Blinks. Does a double take towards you.

Is pretty sure he hears Sebek scream somewhere down the Diasomnia hallways.

He had called out to you upon seeing you visit, and stalls when you turn to him with a gentle “what’s up, hun?”

He quickly regathers his senses, enjoying your company as he normally would, perhaps with a boyish smile now.

Please call him hun again.

Azul

Oh god.

Floyd is never going to let him live this down, why’d you call him that in front of the eel?

Do not take that as a complaint though.

He may look as salty as his homeland in the sea right now, but call him that again private?

Prepare for a very cuddly octopus.

Ace

You said it on accident, really.

Does a triple take, staring like you just grew a second head.

Oh.

Ohohoh.

He is never letting you live this down, jokingly calling you hun in return as if he doesn’t secretly wish he could say it not as a joke for once.

A good pinch does get him to shut up though.

Rook

Nothing could’ve prepared you for the onslaught of French nicknames, each one more embarrassing than the last.

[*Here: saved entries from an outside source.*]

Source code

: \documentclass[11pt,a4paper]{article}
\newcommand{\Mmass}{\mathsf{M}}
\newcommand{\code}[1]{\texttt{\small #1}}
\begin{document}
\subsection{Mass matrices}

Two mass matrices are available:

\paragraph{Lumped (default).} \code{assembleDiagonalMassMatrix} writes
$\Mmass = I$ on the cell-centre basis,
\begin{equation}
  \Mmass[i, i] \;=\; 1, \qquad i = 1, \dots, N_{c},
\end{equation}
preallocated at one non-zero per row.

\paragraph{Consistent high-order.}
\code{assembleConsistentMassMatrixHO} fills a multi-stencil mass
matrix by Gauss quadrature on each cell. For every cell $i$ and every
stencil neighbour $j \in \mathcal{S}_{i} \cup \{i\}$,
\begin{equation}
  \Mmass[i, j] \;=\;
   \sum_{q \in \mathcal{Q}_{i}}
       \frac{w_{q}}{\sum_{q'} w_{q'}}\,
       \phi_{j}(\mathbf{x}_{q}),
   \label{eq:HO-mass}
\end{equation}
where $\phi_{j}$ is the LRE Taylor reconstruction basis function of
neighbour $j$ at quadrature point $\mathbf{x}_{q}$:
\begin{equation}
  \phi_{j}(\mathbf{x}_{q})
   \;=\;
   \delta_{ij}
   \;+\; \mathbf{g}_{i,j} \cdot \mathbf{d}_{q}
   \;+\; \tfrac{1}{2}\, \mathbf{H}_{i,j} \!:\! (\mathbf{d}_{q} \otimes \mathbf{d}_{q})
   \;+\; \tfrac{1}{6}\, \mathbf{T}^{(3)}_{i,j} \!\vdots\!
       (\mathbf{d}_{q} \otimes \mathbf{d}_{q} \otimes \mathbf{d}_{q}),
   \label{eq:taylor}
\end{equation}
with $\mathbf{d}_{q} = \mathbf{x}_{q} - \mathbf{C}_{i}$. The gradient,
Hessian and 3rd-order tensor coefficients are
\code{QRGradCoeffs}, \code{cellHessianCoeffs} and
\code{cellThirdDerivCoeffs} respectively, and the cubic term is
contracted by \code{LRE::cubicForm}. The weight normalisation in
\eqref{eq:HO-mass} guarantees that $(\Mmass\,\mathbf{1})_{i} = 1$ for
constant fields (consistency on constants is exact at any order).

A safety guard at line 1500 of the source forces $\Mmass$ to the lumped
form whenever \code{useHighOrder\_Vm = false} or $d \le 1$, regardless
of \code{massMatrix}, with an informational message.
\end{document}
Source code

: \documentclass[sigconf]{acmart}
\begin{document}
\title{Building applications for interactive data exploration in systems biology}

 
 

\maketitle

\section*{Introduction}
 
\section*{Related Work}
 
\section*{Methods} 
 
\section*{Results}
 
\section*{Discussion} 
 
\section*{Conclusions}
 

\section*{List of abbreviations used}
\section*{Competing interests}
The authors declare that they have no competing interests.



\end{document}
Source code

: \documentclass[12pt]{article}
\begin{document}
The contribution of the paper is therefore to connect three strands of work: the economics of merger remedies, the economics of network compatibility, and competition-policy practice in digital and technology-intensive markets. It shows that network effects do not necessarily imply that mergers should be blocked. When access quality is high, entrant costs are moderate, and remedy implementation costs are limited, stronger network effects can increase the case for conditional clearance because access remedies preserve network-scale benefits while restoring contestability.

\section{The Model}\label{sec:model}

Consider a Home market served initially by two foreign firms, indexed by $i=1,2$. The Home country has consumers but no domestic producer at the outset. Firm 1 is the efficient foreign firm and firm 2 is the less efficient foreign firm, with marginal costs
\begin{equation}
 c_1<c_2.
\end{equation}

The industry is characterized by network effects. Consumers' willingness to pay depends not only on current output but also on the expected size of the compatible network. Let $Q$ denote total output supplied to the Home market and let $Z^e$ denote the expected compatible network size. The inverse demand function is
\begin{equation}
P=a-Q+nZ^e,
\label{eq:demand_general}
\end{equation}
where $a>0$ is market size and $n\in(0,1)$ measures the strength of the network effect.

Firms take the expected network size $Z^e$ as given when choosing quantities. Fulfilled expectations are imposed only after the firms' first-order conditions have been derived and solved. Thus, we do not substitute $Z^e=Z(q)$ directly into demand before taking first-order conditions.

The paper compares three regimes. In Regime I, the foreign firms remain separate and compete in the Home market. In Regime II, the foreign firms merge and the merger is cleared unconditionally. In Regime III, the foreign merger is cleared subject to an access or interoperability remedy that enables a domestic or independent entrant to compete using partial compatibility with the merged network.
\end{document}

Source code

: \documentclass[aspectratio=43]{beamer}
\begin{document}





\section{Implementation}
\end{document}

You thought it would be cute to say it at least once, to try and get him back for the occasional nickname he’d give you.

Clearly that was a mistake.

This man will not leave you alone now, following you step by step and singing romantic words of your budding relationship.

Eventually, you figure out how to get him to finally shut up, and that is to simply face him with your hands on your hips and call him hun one more time.

You don’t miss the way he melts this time.

Idia

Bluescreens.

Quite literally.

All combos broken, fingers frozen over whatever it was he was doing.

Turns as pink as his fiery hair does.

You begin to worry when he doesn’t respond within five minutes. Or move, for that matter.

You have to go get Ortho, voice tearful as you explain you may have broken his brother.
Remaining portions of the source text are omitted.